The records:
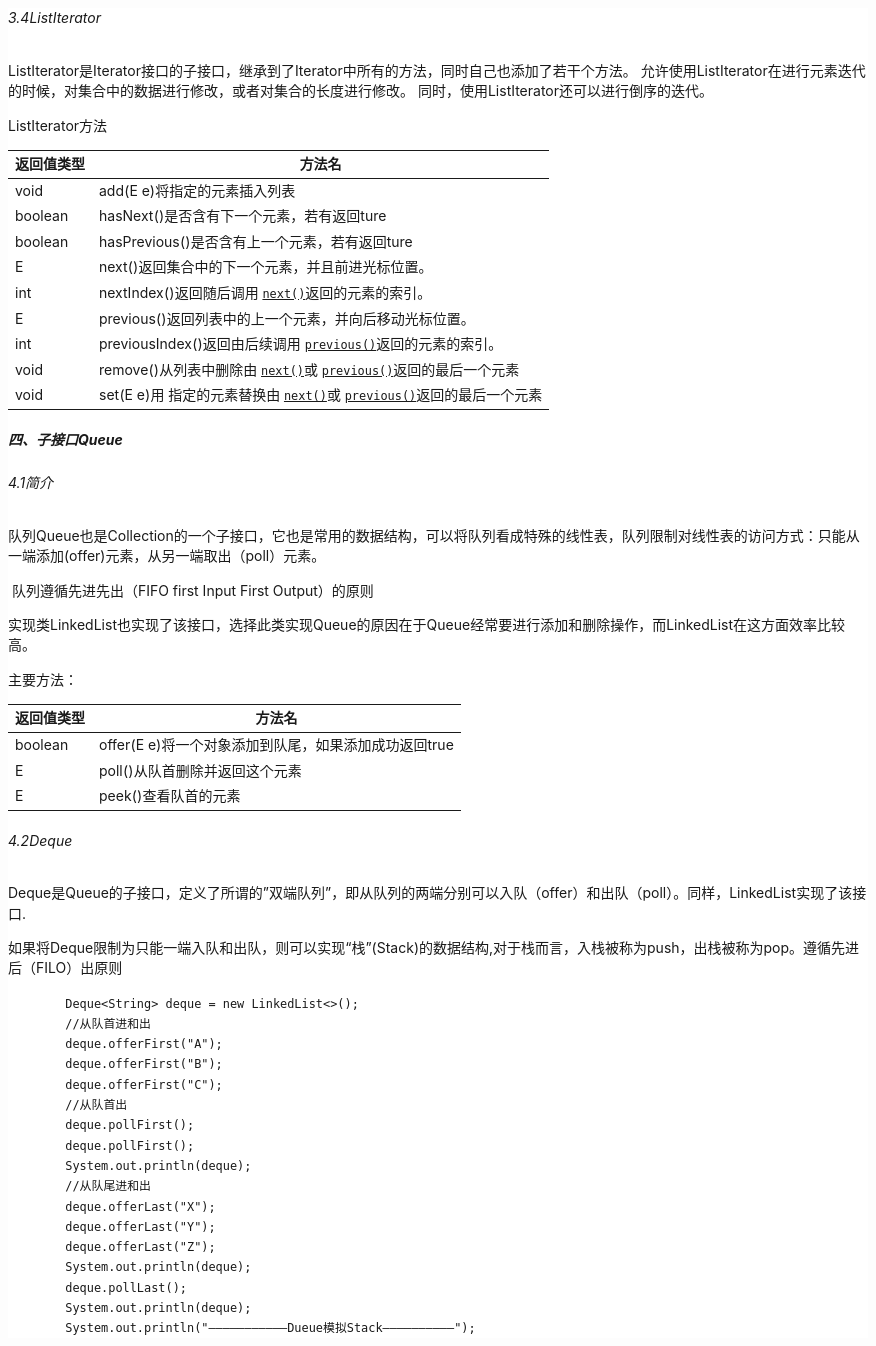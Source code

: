 ###### 3.4ListIterator

ListIterator是Iterator接口的子接口，继承到了Iterator中所有的方法，同时自己也添加了若干个方法。 允许使用ListIterator在进行元素迭代的时候，对集合中的数据进行修改，或者对集合的长度进行修改。 同时，使用ListIterator还可以进行倒序的迭代。

ListIterator方法

| 返回值类型 | 方法名                                                       |
| :--------- | ------------------------------------------------------------ |
| void       | add(E e)将指定的元素插入列表                                 |
| boolean    | hasNext()是否含有下一个元素，若有返回ture                    |
| boolean    | hasPrevious()是否含有上一个元素，若有返回ture                |
| E          | next()返回集合中的下一个元素，并且前进光标位置。             |
| int        | nextIndex()返回随后调用 [`next()`](../../java/util/ListIterator.html#next--)返回的元素的索引。 |
| E          | previous()返回列表中的上一个元素，并向后移动光标位置。       |
| int        | previousIndex()返回由后续调用 [`previous()`](../../java/util/ListIterator.html#previous--)返回的元素的索引。 |
| void       | remove()从列表中删除由 [`next()`](../../java/util/ListIterator.html#next--)或 [`previous()`](../../java/util/ListIterator.html#previous--)返回的最后一个元素 |
| void       | set(E e)用 指定的元素替换由 [`next()`](../../java/util/ListIterator.html#next--)或 [`previous()`](../../java/util/ListIterator.html#previous--)返回的最后一个元素 |

##### 四、子接口Queue

###### 4.1简介

​	队列Queue也是Collection的一个子接口，它也是常用的数据结构，可以将队列看成特殊的线性表，队列限制对线性表的访问方式：只能从一端添加(offer)元素，从另一端取出（poll）元素。

​	队列遵循先进先出（FIFO  first Input First Output）的原则

​	实现类LinkedList也实现了该接口，选择此类实现Queue的原因在于Queue经常要进行添加和删除操作，而LinkedList在这方面效率比较高。

主要方法：

| 返回值类型 | 方法名                                               |
| :--------- | ---------------------------------------------------- |
| boolean    | offer(E e)将一个对象添加到队尾，如果添加成功返回true |
| E          | poll()从队首删除并返回这个元素                       |
| E          | peek()查看队首的元素                                 |

###### 4.2Deque

Deque是Queue的子接口，定义了所谓的”双端队列”，即从队列的两端分别可以入队（offer）和出队（poll）。同样，LinkedList实现了该接口.

如果将Deque限制为只能一端入队和出队，则可以实现“栈”(Stack)的数据结构,对于栈而言，入栈被称为push，出栈被称为pop。遵循先进后（FILO）出原则

```
	    Deque<String> deque = new LinkedList<>();
        //从队首进和出
        deque.offerFirst("A");
        deque.offerFirst("B");
        deque.offerFirst("C");
        //从队首出
        deque.pollFirst();
        deque.pollFirst();
        System.out.println(deque);
        //从队尾进和出
        deque.offerLast("X");
        deque.offerLast("Y");
        deque.offerLast("Z");
        System.out.println(deque);
        deque.pollLast();
        System.out.println(deque);
        System.out.println("———————————Dueue模拟Stack——————————");
```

Task requirements:
For the word "util", how many lines in the records above contain it? Answer with the number and nothing else.

Finished exercise:
4